### TASK
Give back exactly the lines of the material below, starting with the line with "CARE_SITE_ID | - | NULL | - |" and going on through the line with "ETHNICITY_SOURCE_VALUE | - | NULL | - |".
§
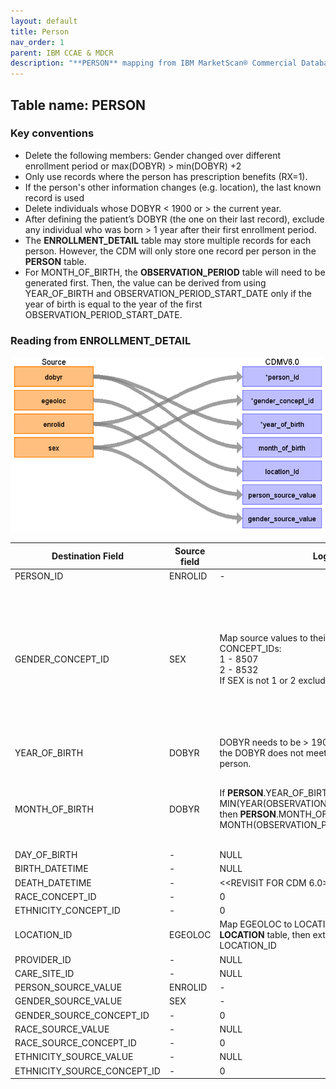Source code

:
 ```yaml
---
layout: default
title: Person
nav_order: 1
parent: IBM CCAE & MDCR
description: "**PERSON** mapping from IBM MarketScan® Commercial Database (CCAE) & IBM MarketScan® Medicare Supplemental Database (MDCR) **ENROLLMENT_DETAIL**."
---
```


## Table name: **PERSON**

### Key conventions
* Delete the following members:  Gender changed over different enrollment period or max(DOBYR) &gt; min(DOBYR) +2
* Only use records where the person has prescription benefits (RX=1).
* If the person's other information changes (e.g. location), the last known record is used
* Delete individuals whose DOBYR &lt; 1900 or &gt; the current year.
* After defining the patient’s DOBYR (the one on their last record), exclude any individual who was born &gt; 1 year after their first enrollment period.
* The **ENROLLMENT_DETAIL** table may store multiple records for each person.  However, the CDM will only store one record per person in the **PERSON** table.  
* For MONTH_OF_BIRTH, the **OBSERVATION_PERIOD** table will need to be generated first. Then, the value can be derived from using YEAR_OF_BIRTH and OBSERVATION_PERIOD_START_DATE only if the year of birth is equal to the year of the first OBSERVATION_PERIOD_START_DATE.


### Reading from **ENROLLMENT_DETAIL**

![](_files/image10.png)

| Destination Field | Source field | Logic | Comment field |
| --- | --- | --- | --- |
| PERSON_ID | ENROLID | - | - |
| GENDER_CONCEPT_ID | SEX | Map source values to  their associated CONCEPT_IDs:   <br>1 	- 8507  <br>2 	- 8532    <br>If SEX is not 1 or 2 exclude that person. | The exclusion of a person by gender should happen on last enrollment record not just if they had one bad SEX record.<br><br> CONCEPT_IDs: <br>8507 = 'Male' <br>8532 = 'Female'|
| YEAR_OF_BIRTH | DOBYR | DOBYR needs to be > 1900 and <= current year.  If the DOBYR does not meet this criteria, drop the person. | - |
| MONTH_OF_BIRTH | DOBYR | If **PERSON**.YEAR_OF_BIRTH = MIN(YEAR(OBSERVATION_PERIOD_START_DATE)), then **PERSON**.MONTH_OF_BIRTH = MONTH(OBSERVATION_PERIOD_START_DATE) ) | Make sure to have Observation Periods generated before coming to this.<br> |
| DAY_OF_BIRTH | - | NULL | - |
| BIRTH_DATETIME | - | NULL | - |
| DEATH_DATETIME | - | <<REVISIT FOR CDM 6.0>> | - |
| RACE_CONCEPT_ID | - | 0 | - |
| ETHNICITY_CONCEPT_ID | - | 0 | - |
| LOCATION_ID | EGEOLOC | Map EGEOLOC to LOCATION_SOURCE_VALUE in **LOCATION** table, then extract its associated LOCATION_ID |  |
| PROVIDER_ID | - | NULL | - |
| CARE_SITE_ID | - | NULL | - |
| PERSON_SOURCE_VALUE | ENROLID | - | - |
| GENDER_SOURCE_VALUE | SEX | - | - |
| GENDER_SOURCE_CONCEPT_ID | - | 0 | - |
| RACE_SOURCE_VALUE | - | NULL | - |
| RACE_SOURCE_CONCEPT_ID | - | 0 | - |
| ETHNICITY_SOURCE_VALUE | - | NULL | - |
| ETHNICITY_SOURCE_CONCEPT_ID | - | 0 | - |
§
### EXERCISE RESPONSE
| CARE_SITE_ID | - | NULL | - |
| PERSON_SOURCE_VALUE | ENROLID | - | - |
| GENDER_SOURCE_VALUE | SEX | - | - |
| GENDER_SOURCE_CONCEPT_ID | - | 0 | - |
| RACE_SOURCE_VALUE | - | NULL | - |
| RACE_SOURCE_CONCEPT_ID | - | 0 | - |
| ETHNICITY_SOURCE_VALUE | - | NULL | - |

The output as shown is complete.